Nigeria: Again, Crude Oil Price Drops Below Budget Benchmark

Nigeria: Again, Crude Oil Price Drops Below Budget Benchmark
Oil price fall

For the third time, the price of crude oil has dropped below the Federal Government’s benchmark for 2015 budget, signaling another possible downward review.

Nigeria has changed its benchmark twice in the last few weeks, from $78 to $73 and lately to $65.

The price of Organisation of Petroleum Exporting Countries (OPEC) basket of 12 crudes, including Nigeria’s Bonny Light stood at $62.33 a barrel last week, compared with $63.78 it recorded the previously.

Besides, OPEC in its monthly report released last week, cut the forecast for crude oil production in 2015 to the lowest in 12 years amid surging U.S. shale supplies and reduced estimates for global consumption.

The price of oil, which accounts for more than 70 per cent of government revenue and 95 per cent of foreign-exchange income, has fallen by 37 per cent this year.

Experts believed that the price of crude oil would still fall to $50 a barrel over the coming months as market forces shake out the weakest producers, hence the need to diversify the economy.

The oil cartel said in the report that in nominal terms, the price of the OPEC Reference Basket (ORB) declined by a monthly average of $9.49, or 11.2 per cent, from $85.06pb in October to $75.57/b in November. “In real terms, after accounting for inflation and currency fluctuations, the ORB fell by 9.4 per cent, or $5.03, to $48.16/b from $53.19/b (base June 2001=100)”.

The cartel reduced its projection for 2015 by about 300,000 barrels a day, to 28.9 million a day.

It forecast demand for the group’s oil will drop to 28.92 million barrels per day (bpd) in 2015, down 280,000 bpd from its previous expectation and over 1 million bpd less than it is currently producing.
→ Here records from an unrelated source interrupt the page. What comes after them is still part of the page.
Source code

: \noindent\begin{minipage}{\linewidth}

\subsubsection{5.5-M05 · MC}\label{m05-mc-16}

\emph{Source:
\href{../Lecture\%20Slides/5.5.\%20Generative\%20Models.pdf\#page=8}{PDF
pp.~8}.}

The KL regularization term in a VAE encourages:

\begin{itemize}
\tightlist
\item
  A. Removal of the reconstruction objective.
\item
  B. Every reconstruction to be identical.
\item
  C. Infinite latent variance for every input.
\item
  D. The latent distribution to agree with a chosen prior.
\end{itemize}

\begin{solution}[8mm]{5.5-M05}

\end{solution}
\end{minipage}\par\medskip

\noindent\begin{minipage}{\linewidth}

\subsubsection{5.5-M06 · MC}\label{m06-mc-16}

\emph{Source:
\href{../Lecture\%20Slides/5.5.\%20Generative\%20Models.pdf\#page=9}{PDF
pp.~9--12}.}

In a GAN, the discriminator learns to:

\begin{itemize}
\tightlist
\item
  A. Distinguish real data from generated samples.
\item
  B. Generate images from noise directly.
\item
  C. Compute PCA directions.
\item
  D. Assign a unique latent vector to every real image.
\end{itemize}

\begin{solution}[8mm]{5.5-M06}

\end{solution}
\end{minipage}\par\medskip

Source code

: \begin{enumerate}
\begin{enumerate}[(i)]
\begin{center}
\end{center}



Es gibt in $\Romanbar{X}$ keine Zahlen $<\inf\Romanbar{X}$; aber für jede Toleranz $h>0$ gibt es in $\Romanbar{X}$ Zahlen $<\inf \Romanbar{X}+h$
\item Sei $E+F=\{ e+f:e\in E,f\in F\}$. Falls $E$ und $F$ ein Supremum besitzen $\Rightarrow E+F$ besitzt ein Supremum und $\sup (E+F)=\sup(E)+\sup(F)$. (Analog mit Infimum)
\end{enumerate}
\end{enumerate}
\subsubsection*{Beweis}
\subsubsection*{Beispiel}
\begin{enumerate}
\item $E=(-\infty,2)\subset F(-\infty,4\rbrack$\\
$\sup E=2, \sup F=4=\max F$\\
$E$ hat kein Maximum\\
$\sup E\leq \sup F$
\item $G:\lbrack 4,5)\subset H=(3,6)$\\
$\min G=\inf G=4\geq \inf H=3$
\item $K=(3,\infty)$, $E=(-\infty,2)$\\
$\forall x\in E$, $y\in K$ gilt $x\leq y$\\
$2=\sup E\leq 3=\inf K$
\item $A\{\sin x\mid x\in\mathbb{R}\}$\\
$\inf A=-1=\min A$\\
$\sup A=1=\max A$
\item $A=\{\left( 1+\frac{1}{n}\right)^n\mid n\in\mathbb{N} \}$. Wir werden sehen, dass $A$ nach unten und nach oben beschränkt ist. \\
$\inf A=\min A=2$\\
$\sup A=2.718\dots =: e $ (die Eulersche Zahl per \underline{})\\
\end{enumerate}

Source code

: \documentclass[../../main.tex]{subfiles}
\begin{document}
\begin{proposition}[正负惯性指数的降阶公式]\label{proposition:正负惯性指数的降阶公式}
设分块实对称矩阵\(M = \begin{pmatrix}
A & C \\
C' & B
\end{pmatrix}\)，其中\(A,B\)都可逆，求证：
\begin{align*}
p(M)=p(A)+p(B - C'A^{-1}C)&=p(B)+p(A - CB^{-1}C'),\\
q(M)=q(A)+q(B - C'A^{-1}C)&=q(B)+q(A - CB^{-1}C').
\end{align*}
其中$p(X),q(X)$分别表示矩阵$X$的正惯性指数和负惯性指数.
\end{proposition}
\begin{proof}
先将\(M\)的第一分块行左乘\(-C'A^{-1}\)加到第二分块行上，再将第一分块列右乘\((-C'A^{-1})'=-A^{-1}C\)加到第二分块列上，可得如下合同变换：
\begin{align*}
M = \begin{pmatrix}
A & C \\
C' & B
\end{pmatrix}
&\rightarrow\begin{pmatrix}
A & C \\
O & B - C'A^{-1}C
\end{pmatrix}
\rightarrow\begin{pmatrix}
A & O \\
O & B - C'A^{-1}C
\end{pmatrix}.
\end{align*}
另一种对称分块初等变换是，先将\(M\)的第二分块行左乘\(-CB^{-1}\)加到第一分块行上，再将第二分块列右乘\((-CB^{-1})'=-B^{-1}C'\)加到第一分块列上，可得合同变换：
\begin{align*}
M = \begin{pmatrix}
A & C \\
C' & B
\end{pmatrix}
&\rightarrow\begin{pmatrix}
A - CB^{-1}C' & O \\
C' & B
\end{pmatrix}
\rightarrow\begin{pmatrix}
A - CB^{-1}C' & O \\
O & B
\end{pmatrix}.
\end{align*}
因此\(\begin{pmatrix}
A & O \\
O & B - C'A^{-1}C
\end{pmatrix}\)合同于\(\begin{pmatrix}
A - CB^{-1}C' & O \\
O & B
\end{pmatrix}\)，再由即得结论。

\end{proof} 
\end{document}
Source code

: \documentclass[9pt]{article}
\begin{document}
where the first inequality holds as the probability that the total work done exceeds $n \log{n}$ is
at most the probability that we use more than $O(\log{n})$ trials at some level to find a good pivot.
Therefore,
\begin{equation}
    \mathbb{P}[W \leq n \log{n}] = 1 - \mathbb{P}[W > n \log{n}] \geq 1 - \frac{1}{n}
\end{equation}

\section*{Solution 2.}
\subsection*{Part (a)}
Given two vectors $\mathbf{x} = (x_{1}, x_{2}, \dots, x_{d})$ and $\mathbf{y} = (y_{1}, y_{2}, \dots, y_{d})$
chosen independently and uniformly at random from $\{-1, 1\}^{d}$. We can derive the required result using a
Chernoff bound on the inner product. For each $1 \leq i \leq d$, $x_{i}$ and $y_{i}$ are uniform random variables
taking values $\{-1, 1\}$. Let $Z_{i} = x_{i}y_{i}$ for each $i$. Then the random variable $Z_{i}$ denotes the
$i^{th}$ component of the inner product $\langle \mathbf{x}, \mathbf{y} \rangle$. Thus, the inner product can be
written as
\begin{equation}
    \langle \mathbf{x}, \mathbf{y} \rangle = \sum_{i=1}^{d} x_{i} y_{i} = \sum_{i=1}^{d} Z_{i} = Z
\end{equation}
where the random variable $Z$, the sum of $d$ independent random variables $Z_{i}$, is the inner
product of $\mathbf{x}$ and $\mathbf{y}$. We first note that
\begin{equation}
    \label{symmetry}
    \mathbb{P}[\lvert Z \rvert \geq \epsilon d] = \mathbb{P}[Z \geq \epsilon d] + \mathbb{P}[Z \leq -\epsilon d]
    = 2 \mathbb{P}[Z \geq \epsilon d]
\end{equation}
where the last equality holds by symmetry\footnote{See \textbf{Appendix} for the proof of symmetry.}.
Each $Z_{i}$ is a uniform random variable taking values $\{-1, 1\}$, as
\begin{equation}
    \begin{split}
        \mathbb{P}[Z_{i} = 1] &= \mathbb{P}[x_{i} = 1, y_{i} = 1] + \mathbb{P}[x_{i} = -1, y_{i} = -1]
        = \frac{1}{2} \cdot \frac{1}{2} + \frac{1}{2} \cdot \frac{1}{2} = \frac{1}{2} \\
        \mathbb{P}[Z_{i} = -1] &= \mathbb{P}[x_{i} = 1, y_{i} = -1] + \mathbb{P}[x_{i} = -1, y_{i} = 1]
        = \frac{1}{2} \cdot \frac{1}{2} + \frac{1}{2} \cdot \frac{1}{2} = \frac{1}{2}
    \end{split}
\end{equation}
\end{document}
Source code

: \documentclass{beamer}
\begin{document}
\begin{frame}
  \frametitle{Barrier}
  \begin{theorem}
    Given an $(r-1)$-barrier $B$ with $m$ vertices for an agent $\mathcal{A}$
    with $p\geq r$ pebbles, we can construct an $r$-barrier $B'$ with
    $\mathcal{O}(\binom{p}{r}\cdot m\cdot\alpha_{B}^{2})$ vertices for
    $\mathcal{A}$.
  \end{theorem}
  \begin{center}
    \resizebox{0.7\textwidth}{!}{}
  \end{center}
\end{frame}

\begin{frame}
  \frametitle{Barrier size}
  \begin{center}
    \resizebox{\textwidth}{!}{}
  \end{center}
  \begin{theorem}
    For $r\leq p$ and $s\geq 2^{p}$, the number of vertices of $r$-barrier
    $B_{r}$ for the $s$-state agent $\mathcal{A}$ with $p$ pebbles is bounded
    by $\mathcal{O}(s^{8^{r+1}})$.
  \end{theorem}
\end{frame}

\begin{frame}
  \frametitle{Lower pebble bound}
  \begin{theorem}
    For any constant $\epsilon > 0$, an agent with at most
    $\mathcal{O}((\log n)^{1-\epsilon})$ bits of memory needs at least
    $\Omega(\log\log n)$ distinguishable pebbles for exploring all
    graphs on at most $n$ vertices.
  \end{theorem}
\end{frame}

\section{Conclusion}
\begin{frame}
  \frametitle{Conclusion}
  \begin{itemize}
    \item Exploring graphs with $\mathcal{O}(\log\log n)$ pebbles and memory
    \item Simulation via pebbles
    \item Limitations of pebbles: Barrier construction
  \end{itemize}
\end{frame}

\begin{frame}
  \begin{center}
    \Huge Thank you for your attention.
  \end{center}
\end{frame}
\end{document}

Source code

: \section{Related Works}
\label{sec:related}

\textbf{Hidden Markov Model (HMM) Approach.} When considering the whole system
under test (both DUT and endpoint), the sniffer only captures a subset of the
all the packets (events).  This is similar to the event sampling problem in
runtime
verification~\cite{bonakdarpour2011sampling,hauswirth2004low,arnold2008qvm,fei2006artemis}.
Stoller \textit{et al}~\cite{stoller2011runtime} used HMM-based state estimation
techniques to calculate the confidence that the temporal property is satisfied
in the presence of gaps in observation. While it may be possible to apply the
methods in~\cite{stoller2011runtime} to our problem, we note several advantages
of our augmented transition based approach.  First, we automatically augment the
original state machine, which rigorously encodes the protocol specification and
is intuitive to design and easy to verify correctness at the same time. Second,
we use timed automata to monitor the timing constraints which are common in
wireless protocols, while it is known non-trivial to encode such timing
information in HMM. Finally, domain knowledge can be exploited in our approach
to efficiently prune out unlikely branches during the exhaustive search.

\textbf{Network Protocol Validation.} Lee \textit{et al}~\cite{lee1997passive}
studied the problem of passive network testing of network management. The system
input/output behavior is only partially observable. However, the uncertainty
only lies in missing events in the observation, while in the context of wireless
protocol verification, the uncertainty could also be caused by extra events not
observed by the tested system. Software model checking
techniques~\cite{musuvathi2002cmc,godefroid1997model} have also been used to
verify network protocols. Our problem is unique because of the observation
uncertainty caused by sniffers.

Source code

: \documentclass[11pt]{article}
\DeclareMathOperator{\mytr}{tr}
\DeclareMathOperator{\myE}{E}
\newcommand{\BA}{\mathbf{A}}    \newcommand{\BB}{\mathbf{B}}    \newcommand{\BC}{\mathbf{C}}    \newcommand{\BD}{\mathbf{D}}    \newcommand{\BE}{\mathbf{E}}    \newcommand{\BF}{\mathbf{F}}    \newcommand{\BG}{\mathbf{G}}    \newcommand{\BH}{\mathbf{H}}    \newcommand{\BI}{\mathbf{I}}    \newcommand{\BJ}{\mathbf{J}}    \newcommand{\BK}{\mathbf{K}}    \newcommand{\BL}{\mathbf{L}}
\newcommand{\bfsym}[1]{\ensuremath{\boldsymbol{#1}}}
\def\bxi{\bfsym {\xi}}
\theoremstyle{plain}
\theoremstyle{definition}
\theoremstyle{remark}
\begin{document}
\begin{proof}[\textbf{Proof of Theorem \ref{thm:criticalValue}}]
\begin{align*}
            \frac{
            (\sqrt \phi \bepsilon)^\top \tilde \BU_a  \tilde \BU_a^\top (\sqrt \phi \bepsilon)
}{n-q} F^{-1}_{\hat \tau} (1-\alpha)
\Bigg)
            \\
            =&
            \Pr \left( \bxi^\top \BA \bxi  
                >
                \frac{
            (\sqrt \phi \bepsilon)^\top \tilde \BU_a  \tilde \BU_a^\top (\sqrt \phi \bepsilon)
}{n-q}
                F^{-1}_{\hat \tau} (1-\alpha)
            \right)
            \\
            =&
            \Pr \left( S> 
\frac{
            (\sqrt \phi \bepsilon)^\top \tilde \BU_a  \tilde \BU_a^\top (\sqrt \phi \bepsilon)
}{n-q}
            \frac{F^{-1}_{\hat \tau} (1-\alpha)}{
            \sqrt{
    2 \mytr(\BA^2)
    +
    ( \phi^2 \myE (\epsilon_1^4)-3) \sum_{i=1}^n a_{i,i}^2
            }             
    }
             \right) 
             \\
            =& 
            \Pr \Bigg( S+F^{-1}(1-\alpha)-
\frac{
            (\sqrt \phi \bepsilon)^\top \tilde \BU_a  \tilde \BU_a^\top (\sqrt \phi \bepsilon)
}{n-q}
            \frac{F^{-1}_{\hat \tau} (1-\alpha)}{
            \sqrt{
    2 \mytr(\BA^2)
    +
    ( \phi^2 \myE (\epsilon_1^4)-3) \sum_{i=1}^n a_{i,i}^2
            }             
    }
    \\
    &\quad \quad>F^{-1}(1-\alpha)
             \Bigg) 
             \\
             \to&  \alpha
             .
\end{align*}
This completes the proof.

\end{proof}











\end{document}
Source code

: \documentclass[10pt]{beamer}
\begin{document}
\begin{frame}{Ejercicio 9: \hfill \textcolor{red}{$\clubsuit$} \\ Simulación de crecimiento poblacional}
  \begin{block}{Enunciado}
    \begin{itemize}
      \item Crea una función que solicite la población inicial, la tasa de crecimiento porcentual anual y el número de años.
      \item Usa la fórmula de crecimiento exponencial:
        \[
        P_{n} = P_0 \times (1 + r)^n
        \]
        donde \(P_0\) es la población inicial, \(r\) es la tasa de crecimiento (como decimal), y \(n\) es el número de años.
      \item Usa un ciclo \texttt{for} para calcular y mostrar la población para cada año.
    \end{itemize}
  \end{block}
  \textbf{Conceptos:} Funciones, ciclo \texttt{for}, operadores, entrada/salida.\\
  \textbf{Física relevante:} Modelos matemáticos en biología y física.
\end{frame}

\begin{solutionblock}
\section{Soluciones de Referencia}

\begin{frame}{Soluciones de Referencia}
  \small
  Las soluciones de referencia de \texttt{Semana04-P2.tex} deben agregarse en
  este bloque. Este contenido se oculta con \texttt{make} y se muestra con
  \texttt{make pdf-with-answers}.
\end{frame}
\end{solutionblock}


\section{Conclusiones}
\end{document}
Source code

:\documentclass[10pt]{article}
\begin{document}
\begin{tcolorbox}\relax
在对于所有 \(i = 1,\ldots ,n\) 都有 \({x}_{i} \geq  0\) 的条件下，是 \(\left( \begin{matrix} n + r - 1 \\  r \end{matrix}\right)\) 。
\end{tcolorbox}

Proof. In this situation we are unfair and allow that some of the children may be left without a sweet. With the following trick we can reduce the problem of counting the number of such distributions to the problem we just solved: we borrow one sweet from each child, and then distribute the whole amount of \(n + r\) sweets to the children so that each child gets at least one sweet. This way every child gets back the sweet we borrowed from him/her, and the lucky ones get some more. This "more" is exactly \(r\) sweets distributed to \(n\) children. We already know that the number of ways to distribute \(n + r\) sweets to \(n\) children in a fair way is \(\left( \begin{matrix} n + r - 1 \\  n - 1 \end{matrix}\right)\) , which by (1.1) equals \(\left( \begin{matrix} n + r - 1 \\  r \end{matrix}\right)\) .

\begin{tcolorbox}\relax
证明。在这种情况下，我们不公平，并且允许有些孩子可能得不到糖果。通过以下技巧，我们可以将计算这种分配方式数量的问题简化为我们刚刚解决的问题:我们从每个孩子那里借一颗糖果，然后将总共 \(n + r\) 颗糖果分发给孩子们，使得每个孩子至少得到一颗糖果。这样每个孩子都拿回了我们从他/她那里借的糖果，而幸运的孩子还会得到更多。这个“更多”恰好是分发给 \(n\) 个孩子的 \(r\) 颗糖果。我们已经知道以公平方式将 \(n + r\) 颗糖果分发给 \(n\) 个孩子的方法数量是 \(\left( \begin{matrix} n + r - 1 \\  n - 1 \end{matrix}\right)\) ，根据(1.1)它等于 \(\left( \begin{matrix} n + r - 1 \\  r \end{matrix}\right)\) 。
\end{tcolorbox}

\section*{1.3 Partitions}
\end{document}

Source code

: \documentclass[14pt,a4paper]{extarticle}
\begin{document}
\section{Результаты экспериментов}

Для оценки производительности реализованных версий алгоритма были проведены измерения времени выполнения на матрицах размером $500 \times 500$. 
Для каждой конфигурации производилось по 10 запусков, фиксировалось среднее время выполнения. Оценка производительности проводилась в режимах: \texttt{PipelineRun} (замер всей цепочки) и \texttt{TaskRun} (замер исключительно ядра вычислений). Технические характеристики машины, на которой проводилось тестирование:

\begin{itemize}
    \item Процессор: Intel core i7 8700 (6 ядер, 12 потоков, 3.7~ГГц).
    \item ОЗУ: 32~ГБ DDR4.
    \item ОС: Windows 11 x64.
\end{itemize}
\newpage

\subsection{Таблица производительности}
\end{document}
“Should the current fall in crude prices continue over a longer period, it will impact the non-OPEC supply forecast for 2015, especially anticipated growth in tight crude,” OPEC’s report said, using another term for shale oil”.

OPEC output fell by 390,000 bpd from October, largely because of unrest in Libya and smaller reductions in Saudi Arabia and Kuwait.

It stated: “Total OPEC crude oil production dropped in November to average 30.05mb/d, according to secondary sources, down by 0.39mb/d from the previous month. Production from, Iraq increased, while crude oil output mainly in Libya, Saudi Arabia and Kuwait fell. According to secondary sources, OPEC crude oil production, not including Iraq, stood at 26.69 mbpd in November, down by 0.44 mbpd over the previous month”.

Reacting to this development, the Director, Centre for Petroleum, Energy Economics and Law, Prof. Adeola Adenikinju, said that there is need for the country to reset and re-balance the economy.

Adenikinju stated: “The current challenges with oil prices also have their own opportunities. In the short term, we will all pay the price for lack of fiscal discipline and wastes. For well over a decade we have benefitted from oil boom as oil prices have been on an upward trajectory. Actual oil prices have consistently been above the budgeted price. We should have saved enough to cushion the effects of current slide in oil price. Hence, ordinarily we should not be feeling the impact of the volatility almost instantaneously now on our economy.

“There should have been some decent lag for the effects of fall in oil prices to be transmitted to the economy. But we have been largely prodigal and wasteful in my view.

“However, the lesson now is for us to find ways to diversify our revenue base. This has been the official mantra for a long time. But with the current reality in the global oil market, we must start to ‘walk the talk’. “The non-oil sector that has dominated the structure of the GDP should now also contribute similar proportion to revenue base of the country. It is time to locally transform our crude oil and natural gas by adding values to create products like LPG, fertilisers, electricity, petrochemical products, plastics products, among others. This will create a lot of jobs for the economy and boost the integration of oil and gas sector with the rest of the economy.

“We are not exactly sure whether the current trend in oil price is a new long term trend or simply a short term volatility around the long term trend of the past. Whatever, it turns out to be, it is a message for us to reset and rebalance our economy”.